• Data records
_ _ _ _ _

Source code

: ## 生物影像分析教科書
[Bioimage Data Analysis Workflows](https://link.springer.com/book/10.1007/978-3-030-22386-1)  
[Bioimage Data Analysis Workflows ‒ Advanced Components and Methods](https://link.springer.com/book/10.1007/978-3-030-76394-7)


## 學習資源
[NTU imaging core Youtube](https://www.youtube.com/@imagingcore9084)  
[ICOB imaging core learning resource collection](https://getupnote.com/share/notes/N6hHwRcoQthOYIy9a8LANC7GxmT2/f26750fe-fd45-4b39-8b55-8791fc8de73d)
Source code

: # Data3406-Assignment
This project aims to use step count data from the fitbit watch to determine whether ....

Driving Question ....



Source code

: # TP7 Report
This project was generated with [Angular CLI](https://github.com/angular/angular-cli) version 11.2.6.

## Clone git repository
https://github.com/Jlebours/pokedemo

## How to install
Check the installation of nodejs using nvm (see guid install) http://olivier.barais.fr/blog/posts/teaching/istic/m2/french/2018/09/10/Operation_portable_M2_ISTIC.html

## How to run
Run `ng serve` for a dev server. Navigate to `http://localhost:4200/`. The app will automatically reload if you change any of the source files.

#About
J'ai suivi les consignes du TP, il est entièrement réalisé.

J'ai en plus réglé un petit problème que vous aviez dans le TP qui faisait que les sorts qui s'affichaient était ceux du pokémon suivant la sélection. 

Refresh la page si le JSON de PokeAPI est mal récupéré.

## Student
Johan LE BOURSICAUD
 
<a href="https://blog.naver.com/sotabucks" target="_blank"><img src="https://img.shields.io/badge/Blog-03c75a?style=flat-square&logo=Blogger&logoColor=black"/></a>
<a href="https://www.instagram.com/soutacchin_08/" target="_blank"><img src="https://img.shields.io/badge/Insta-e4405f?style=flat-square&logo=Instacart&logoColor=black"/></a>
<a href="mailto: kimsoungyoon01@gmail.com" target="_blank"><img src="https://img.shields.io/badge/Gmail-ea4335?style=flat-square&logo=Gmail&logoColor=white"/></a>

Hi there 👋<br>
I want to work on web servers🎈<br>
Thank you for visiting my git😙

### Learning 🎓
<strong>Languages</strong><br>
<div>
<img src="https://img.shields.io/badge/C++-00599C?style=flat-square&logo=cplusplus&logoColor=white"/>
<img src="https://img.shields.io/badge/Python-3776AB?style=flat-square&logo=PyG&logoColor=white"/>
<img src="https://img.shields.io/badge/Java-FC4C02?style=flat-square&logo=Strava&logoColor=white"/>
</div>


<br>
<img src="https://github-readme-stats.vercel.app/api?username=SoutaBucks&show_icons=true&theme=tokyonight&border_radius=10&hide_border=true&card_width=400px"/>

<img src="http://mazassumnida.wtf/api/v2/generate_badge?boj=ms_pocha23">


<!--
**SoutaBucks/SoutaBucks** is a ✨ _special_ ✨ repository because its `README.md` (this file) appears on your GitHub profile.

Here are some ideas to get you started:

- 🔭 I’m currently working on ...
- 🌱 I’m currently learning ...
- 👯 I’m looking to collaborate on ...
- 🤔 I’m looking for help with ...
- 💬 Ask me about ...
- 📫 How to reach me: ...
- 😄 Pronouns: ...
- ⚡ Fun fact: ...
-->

_ _ _ _ _

• Task prompt
Once you find the line containing "[ICOB imaging core", stop: reproduce exactly that line and every line of the data before it, and nothing else.

• Output of the exercise
Source code

: ## 生物影像分析教科書
[Bioimage Data Analysis Workflows](https://link.springer.com/book/10.1007/978-3-030-22386-1)  
[Bioimage Data Analysis Workflows ‒ Advanced Components and Methods](https://link.springer.com/book/10.1007/978-3-030-76394-7)


## 學習資源
[NTU imaging core Youtube](https://www.youtube.com/@imagingcore9084)  
[ICOB imaging core learning resource collection](https://getupnote.com/share/notes/N6hHwRcoQthOYIy9a8LANC7GxmT2/f26750fe-fd45-4b39-8b55-8791fc8de73d)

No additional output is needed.